CREATE TABLE set_a (value INTEGER);
INSERT INTO set_a VALUES (1), (2), (3), (4), (5);

CREATE TABLE set_b (value INTEGER);
INSERT INTO set_b VALUES (4), (5), (6), (7), (8);

Union: Combining Sets

Set Theory:

The union of two sets A and B, denoted:

A \cup B

contains all elements that are in A, in B, or in both.

A \cup B = \{1, 2, 3, 4, 5, 6, 7, 8\}

Note: Pure set theory doesn’t have duplicates, but SQL’s UNION ALL operates on multisets (bags) where duplicates are allowed.

Intersection: Common Elements

Set Theory:

The intersection of sets A and B, denoted:

A \cap B

contains only elements present in both sets.

A \cap B = \{4, 5\}

SQL Intersect:

SELECT DISTINCT a.value
FROM set_a a
INNER JOIN set_b b ON a.value = b.value;
-- Result: 4, 5

Difference: Set Subtraction

Set Theory:

The difference (or relative complement):

A - B

contains elements in A but not in B.

A - B = \{1, 2, 3\}
B - A = \{6, 7, 8\}

SQL Difference:

-- left join
SELECT a.value
FROM set_a a
LEFT JOIN set_b b ON a.value = b.value
WHERE b.value IS NULL;
-- Result: 1, 2, 3

--not in
SELECT value FROM set_b
WHERE value NOT IN (SELECT value FROM set_a);
-- Result: 6, 7, 8

Cartesian Product

Set Theory:

The Cartesian product:

A \times B

creates ordered pairs with all possible combinations.

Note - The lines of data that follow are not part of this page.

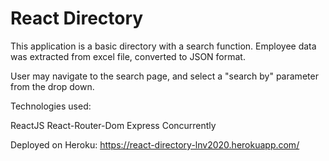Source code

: # React Directory

This application is a basic directory with a search function. Employee data was extracted from excel file, converted to JSON format. 

User may navigate to the search page, and select a "search by" parameter  from the drop down. 

Technologies used:

ReactJS
React-Router-Dom
Express
Concurrently

Deployed on Heroku: https://react-directory-lnv2020.herokuapp.com/
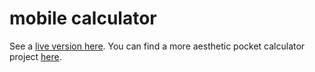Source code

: # mobile calculator

See a [live version here](https://eboisseausierra.github.io/mobile-calculator/). You can find a more aesthetic pocket calculator project [here](https://eboisseausierra.github.io/calculator/).
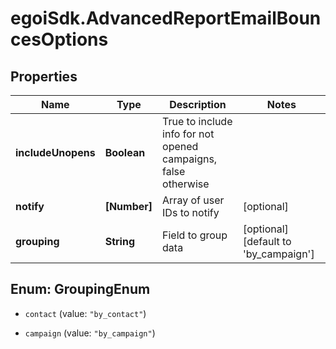 # egoiSdk.AdvancedReportEmailBouncesOptions

## Properties
Name | Type | Description | Notes
------------ | ------------- | ------------- | -------------
**includeUnopens** | **Boolean** | True to include info for not opened campaigns, false otherwise | 
**notify** | **[Number]** | Array of user IDs to notify | [optional] 
**grouping** | **String** | Field to group data | [optional] [default to &#39;by_campaign&#39;]


<a name="GroupingEnum"></a>
## Enum: GroupingEnum


* `contact` (value: `"by_contact"`)

* `campaign` (value: `"by_campaign"`)




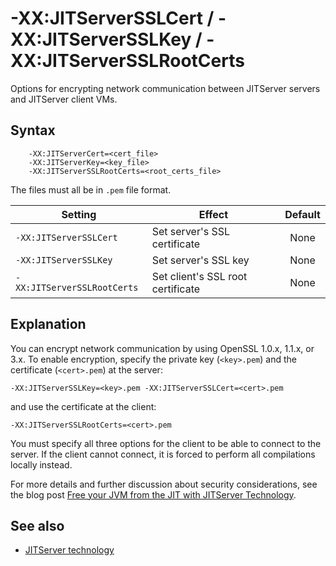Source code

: <!--
* Copyright (c) 2017, 2025 IBM Corp. and others
*
* This program and the accompanying materials are made
* available under the terms of the Eclipse Public License 2.0
* which accompanies this distribution and is available at
* https://www.eclipse.org/legal/epl-2.0/ or the Apache
* License, Version 2.0 which accompanies this distribution and
* is available at https://www.apache.org/licenses/LICENSE-2.0.
*
* This Source Code may also be made available under the
* following Secondary Licenses when the conditions for such
* availability set forth in the Eclipse Public License, v. 2.0
* are satisfied: GNU General Public License, version 2 with
* the GNU Classpath Exception [1] and GNU General Public
* License, version 2 with the OpenJDK Assembly Exception [2].
*
* [1] https://www.gnu.org/software/classpath/license.html
* [2] https://openjdk.org/legal/assembly-exception.html
*
* SPDX-License-Identifier: EPL-2.0 OR Apache-2.0 OR GPL-2.0-only WITH Classpath-exception-2.0 OR GPL-2.0-only WITH OpenJDK-assembly-exception-1.0
-->

# -XX:JITServerSSLCert / -XX:JITServerSSLKey / -XX:JITServerSSLRootCerts

Options for encrypting network communication between JITServer servers and JITServer client VMs.

## Syntax

        -XX:JITServerCert=<cert_file>
        -XX:JITServerKey=<key_file>
        -XX:JITServerSSLRootCerts=<root_certs_file>

The files must all be in `.pem` file format.

| Setting                 | Effect | Default                                                                            |
|-------------------------|--------|:----------------------------------------------------------------------------------:|
|`-XX:JITServerSSLCert`           | Set server's SSL certificate | None                                                                                    |
|`-XX:JITServerSSLKey`           | Set server's SSL key | None                                                                                    |
|`-XX:JITServerSSLRootCerts`           | Set client's SSL root certificate | None                                                                                    |

## Explanation

You can encrypt network communication by using OpenSSL 1.0.x, 1.1.x, or 3.x. To enable encryption, specify the private key (`<key>.pem`) and the certificate (`<cert>.pem`) at the server:

    -XX:JITServerSSLKey=<key>.pem -XX:JITServerSSLCert=<cert>.pem

and use the certificate at the client:

    -XX:JITServerSSLRootCerts=<cert>.pem

You must specify all three options for the client to be able to connect to the server. If the client cannot connect, it is forced to perform all compilations locally instead.

For more details and further discussion about security considerations, see the blog post [Free your JVM from the JIT with JITServer Technology](https://blog.openj9.org/2020/01/09/free-your-jvm-from-the-jit-with-jitserver-technology/).

## See also

- [JITServer technology](jitserver.md)

<!-- ==== END OF TOPIC ==== xxjitserversslcert.md ==== -->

A \times B = \{(a, b) \mid a \in A, b \in B\}

SQL Cross Join:

-- Sample tables
CREATE TABLE colors (color VARCHAR(10));
INSERT INTO colors VALUES ('Red'), ('Blue');

CREATE TABLE sizes (size VARCHAR(10));
INSERT INTO sizes VALUES ('Small'), ('Large');

-- Cartesian product
SELECT c.color, s.size
FROM colors c
CROSS JOIN sizes s;
-- Result:
-- Red, Small
-- Red, Large
-- Blue, Small
-- Blue, Large

Subset and Superset

Set Theory:

A \subseteq B

means A is a subset of B (every element of A is in B).

SQL Check:

-- Check if all values in C exist in A
SELECT CASE 
    WHEN COUNT(*) = 0 THEN 'C is a subset of A'
    ELSE 'C is NOT a subset of A'
END as result
FROM (
    SELECT value FROM set_c
    EXCEPT
    SELECT value FROM set_a
) not_in_a;

-- use not exists
SELECT CASE
    WHEN NOT EXISTS (
        SELECT 1 FROM set_c c
        WHERE NOT EXISTS (
            SELECT 1 FROM set_a a WHERE a.value = c.value
        )
    ) THEN 'C is a subset of A'
    ELSE 'C is NOT a subset of A'
END as result;

Power Set

Set Theory:

The power set:

\mathcal{P}(A)

is the set of all subsets of A.

\mathcal{P}(A) = \{\emptyset, \{1\}, \{2\}, \{3\}, \{1,2\}, \{1,3\}, \{2,3\}, \{1,2,3\}\}

SQL Power Set:

WITH RECURSIVE power_set AS (
    -- Start with empty set
    SELECT ARRAY[]::INTEGER[] as subset, 0 as idx
    
    UNION ALL
    
    -- Add each element
    SELECT 
        ps.subset || a.value,
        ps.idx + 1
    FROM power_set ps
    CROSS JOIN (SELECT value, ROW_NUMBER() OVER (ORDER BY value) as rn FROM set_a) a
    WHERE a.rn > ps.idx
)
SELECT subset FROM power_set;
-- Result: all possible subsets

Complement

Set Theory:

The complement of A with respect to universal set U, denoted:

A^c
\bar{A}

contains all elements in U but not in A.$

U = \{1, 2, 3, 4, 5, 6, 7, 8, 9, 10\}
A = \{1, 2, 3, 4, 5\}
A^c = \{6, 7, 8, 9, 10\}

SQL Compliment:

CREATE TABLE universal_set (value INTEGER);
INSERT INTO universal_set VALUES (1), (2), (3), (4), (5), (6), (7), (8), (9), (10);

-- Complement of A
SELECT value FROM universal_set
EXCEPT
SELECT value FROM set_a;
-- Result: 6, 7, 8, 9, 10

Symmetric Difference

Set Theory:

The symmetric difference:

A \triangle B

contains elements in either A or B but not in both.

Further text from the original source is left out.